- ASSIGNMENT -
Once the line with "- & \left(1" is found in the entries below, print it and each following line exactly, stopping after the line with "used, which is"; print nothing else.

- RECORDS PROVIDED -
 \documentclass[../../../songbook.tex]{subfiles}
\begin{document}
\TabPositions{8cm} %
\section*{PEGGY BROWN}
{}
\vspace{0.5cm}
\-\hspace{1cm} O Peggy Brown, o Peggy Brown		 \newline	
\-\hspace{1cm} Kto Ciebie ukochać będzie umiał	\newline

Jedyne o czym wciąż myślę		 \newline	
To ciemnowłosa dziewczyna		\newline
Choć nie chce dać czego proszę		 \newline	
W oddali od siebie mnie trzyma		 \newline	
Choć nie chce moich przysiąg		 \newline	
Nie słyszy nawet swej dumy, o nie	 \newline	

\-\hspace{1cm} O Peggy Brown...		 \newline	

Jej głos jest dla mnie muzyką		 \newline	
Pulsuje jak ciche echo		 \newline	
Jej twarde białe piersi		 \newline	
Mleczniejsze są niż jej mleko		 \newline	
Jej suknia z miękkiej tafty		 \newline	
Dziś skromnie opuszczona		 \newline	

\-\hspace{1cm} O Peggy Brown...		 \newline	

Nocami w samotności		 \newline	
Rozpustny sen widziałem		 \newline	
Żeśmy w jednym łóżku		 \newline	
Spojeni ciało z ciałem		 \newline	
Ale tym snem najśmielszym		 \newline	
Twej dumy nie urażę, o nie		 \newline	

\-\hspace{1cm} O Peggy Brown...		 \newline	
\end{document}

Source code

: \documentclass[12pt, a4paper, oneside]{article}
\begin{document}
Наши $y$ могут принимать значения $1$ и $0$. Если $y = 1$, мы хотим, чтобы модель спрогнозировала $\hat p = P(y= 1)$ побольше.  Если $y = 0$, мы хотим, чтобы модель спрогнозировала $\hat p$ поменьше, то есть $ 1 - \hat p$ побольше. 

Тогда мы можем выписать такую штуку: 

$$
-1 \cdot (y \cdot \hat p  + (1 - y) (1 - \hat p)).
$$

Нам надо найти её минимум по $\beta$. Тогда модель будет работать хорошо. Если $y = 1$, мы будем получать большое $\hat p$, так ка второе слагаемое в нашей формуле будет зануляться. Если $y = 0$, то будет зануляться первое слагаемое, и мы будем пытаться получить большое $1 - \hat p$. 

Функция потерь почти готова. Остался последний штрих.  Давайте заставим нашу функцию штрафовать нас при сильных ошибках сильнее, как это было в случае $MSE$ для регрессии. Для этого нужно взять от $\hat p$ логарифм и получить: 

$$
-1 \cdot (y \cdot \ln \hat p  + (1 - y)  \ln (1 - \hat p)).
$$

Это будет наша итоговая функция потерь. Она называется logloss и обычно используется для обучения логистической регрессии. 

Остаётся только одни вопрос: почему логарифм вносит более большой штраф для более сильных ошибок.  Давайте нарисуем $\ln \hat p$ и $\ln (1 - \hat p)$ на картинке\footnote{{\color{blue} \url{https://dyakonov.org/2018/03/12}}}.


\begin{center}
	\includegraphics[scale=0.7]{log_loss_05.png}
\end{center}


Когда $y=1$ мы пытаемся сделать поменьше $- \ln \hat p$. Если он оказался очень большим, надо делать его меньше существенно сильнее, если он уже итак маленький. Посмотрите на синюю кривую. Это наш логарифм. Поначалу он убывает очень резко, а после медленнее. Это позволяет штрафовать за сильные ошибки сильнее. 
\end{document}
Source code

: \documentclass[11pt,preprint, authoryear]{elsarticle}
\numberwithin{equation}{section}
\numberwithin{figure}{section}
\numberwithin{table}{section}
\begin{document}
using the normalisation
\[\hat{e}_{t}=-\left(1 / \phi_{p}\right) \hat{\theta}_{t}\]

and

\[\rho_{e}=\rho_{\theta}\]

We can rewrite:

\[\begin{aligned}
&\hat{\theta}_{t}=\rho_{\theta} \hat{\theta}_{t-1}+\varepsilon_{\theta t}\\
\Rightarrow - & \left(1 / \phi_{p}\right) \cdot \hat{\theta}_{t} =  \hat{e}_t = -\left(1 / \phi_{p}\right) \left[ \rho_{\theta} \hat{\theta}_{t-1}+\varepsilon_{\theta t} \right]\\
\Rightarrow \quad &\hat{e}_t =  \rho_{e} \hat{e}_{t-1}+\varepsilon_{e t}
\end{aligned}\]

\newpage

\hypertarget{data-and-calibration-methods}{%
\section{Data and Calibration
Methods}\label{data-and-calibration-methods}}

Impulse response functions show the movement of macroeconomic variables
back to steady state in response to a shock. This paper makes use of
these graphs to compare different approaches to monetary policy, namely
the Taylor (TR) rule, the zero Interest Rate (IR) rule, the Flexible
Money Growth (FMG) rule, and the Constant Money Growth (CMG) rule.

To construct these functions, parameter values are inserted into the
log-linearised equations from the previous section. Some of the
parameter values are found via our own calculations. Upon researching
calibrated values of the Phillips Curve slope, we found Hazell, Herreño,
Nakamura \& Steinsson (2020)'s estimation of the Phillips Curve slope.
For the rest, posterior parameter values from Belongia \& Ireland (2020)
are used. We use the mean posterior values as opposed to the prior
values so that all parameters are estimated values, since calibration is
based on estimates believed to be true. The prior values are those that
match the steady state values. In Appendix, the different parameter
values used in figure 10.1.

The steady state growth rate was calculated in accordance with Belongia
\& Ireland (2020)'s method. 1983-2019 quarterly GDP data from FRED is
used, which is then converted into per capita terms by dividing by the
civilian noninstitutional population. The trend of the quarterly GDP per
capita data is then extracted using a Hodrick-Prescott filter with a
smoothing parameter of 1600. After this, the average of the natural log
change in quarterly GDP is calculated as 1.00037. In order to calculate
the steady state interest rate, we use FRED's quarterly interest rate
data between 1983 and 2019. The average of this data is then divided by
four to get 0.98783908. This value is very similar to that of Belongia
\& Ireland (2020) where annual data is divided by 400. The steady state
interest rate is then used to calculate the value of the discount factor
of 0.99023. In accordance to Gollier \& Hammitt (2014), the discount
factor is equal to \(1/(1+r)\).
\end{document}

- EXERCISE ANSWER -
\Rightarrow - & \left(1 / \phi_{p}\right) \cdot \hat{\theta}_{t} =  \hat{e}_t = -\left(1 / \phi_{p}\right) \left[ \rho_{\theta} \hat{\theta}_{t-1}+\varepsilon_{\theta t} \right]\\
\Rightarrow \quad &\hat{e}_t =  \rho_{e} \hat{e}_{t-1}+\varepsilon_{e t}
\end{aligned}\]

\newpage

\hypertarget{data-and-calibration-methods}{%
\section{Data and Calibration
Methods}\label{data-and-calibration-methods}}

Impulse response functions show the movement of macroeconomic variables
back to steady state in response to a shock. This paper makes use of
these graphs to compare different approaches to monetary policy, namely
the Taylor (TR) rule, the zero Interest Rate (IR) rule, the Flexible
Money Growth (FMG) rule, and the Constant Money Growth (CMG) rule.

To construct these functions, parameter values are inserted into the
log-linearised equations from the previous section. Some of the
parameter values are found via our own calculations. Upon researching
calibrated values of the Phillips Curve slope, we found Hazell, Herreño,
Nakamura \& Steinsson (2020)'s estimation of the Phillips Curve slope.
For the rest, posterior parameter values from Belongia \& Ireland (2020)
are used. We use the mean posterior values as opposed to the prior
values so that all parameters are estimated values, since calibration is
based on estimates believed to be true. The prior values are those that
match the steady state values. In Appendix, the different parameter
values used in figure 10.1.

The steady state growth rate was calculated in accordance with Belongia
\& Ireland (2020)'s method. 1983-2019 quarterly GDP data from FRED is
used, which is then converted into per capita terms by dividing by the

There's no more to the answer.